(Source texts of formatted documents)
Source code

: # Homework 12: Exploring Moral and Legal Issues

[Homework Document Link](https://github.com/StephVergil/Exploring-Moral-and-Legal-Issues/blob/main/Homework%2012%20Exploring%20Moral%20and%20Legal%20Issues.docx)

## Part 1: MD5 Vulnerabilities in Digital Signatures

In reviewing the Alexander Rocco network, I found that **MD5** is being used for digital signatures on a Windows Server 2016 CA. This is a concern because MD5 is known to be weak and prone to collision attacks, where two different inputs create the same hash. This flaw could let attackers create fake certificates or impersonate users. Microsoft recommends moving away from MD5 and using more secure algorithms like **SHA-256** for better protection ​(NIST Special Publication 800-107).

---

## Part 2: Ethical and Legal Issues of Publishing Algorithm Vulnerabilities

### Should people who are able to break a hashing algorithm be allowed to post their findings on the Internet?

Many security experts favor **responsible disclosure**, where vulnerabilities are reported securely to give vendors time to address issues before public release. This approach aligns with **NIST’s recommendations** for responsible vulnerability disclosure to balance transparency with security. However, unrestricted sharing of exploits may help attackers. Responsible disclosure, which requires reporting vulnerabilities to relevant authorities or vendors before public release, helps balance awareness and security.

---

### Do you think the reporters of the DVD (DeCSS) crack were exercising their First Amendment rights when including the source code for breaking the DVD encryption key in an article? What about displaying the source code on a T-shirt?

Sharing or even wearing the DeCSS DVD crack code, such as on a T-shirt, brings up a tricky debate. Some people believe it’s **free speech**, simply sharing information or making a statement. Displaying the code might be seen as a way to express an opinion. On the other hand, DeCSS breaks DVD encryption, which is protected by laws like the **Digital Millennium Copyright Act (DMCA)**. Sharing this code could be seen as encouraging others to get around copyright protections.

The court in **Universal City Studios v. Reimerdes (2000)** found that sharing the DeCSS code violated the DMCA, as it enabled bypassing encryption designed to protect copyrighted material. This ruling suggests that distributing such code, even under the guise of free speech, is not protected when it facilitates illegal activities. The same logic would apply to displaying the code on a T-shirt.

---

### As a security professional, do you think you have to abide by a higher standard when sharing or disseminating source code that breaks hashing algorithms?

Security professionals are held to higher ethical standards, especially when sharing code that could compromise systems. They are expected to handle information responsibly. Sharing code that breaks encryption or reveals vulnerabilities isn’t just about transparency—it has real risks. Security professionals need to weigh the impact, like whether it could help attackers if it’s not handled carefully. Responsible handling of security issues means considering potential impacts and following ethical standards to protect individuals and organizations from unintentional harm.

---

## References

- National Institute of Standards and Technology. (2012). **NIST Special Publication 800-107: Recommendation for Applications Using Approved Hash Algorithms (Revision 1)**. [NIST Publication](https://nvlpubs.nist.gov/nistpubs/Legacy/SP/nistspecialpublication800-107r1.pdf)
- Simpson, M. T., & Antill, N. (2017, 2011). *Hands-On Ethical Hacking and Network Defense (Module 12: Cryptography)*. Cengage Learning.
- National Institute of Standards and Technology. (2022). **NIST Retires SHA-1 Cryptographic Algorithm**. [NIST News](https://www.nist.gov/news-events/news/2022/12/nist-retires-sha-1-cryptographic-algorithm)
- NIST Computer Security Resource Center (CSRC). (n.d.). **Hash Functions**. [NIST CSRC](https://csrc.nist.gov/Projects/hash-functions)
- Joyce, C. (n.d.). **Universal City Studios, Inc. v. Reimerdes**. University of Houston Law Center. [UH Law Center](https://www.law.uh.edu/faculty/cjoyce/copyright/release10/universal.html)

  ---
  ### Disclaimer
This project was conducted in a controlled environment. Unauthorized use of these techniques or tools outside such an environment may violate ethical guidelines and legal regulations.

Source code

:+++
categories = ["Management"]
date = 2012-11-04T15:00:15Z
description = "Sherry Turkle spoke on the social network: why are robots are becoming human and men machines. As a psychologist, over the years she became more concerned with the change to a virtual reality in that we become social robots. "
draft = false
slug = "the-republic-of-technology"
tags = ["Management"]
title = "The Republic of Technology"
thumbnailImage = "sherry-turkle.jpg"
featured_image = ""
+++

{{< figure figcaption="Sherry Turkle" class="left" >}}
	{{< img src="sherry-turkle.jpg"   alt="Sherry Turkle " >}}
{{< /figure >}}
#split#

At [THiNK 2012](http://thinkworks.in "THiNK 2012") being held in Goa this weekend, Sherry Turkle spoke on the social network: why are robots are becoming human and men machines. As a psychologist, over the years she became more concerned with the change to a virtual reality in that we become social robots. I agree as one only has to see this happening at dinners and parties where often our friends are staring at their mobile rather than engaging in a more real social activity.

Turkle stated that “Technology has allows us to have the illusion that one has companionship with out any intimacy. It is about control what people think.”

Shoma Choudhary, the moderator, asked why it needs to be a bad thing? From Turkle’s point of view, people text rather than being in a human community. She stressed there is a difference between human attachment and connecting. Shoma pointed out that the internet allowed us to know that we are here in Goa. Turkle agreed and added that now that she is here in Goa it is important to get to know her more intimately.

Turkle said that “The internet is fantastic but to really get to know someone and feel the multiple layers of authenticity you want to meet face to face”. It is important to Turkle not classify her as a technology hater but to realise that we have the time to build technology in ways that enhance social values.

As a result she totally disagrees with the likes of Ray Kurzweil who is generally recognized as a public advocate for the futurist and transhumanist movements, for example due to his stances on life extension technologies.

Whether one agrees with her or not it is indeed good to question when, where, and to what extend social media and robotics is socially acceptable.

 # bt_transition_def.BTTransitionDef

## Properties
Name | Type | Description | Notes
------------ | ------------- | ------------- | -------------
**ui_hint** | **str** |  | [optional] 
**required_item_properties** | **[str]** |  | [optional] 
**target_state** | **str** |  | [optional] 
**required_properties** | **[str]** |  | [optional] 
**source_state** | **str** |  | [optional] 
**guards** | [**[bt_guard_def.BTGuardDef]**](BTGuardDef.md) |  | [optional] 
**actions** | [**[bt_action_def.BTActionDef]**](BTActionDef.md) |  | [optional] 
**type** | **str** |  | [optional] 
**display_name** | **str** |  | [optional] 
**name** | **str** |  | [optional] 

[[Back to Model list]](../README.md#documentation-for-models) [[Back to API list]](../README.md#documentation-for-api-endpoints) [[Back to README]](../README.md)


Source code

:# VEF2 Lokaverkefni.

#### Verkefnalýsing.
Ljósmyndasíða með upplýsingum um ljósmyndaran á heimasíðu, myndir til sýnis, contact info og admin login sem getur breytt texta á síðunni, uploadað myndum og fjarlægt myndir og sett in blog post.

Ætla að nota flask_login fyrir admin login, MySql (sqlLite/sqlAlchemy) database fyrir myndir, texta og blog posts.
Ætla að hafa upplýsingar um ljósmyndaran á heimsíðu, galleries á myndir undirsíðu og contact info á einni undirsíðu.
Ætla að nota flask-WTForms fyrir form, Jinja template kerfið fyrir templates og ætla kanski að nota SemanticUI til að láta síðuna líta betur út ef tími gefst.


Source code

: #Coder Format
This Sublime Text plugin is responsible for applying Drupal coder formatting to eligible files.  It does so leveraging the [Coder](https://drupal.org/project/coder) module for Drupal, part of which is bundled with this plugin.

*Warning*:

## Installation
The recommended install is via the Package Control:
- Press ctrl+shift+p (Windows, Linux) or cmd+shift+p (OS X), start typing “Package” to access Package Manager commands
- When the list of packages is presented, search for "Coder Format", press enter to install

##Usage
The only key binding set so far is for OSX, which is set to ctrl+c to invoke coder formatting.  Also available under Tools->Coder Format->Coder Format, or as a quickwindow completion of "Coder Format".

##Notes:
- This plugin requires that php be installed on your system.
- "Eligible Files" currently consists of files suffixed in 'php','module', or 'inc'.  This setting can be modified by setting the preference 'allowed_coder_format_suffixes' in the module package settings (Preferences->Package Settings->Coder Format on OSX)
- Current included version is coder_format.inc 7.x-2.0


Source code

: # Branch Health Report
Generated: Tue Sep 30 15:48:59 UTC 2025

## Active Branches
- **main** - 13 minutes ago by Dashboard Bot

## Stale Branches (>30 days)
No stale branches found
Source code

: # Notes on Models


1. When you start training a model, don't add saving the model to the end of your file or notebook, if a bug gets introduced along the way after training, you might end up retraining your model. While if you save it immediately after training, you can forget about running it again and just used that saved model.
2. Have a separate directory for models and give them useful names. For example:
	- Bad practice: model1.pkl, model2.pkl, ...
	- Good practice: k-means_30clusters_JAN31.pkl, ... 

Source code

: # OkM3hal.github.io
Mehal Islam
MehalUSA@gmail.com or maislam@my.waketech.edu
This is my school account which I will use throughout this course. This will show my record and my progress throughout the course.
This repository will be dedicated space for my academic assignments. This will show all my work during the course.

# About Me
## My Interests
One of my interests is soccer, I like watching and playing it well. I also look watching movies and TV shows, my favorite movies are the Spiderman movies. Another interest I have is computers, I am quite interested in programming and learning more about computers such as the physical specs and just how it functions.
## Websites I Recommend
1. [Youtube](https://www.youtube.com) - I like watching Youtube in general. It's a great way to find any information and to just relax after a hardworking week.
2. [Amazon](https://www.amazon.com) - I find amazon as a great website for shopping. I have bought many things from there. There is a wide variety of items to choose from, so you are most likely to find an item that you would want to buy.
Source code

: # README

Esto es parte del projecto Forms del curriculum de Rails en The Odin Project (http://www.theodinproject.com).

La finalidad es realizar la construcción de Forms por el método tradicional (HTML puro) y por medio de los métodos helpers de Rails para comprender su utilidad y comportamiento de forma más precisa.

▶ **Aim of the exercise**: For each line above that contains the word "important", make a copy.

▶ **Written solution**:
Shoma Choudhary, the moderator, asked why it needs to be a bad thing? From Turkle’s point of view, people text rather than being in a human community. She stressed there is a difference between human attachment and connecting. Shoma pointed out that the internet allowed us to know that we are here in Goa. Turkle agreed and added that now that she is here in Goa it is important to get to know her more intimately.
Turkle said that “The internet is fantastic but to really get to know someone and feel the multiple layers of authenticity you want to meet face to face”. It is important to Turkle not classify her as a technology hater but to realise that we have the time to build technology in ways that enhance social values.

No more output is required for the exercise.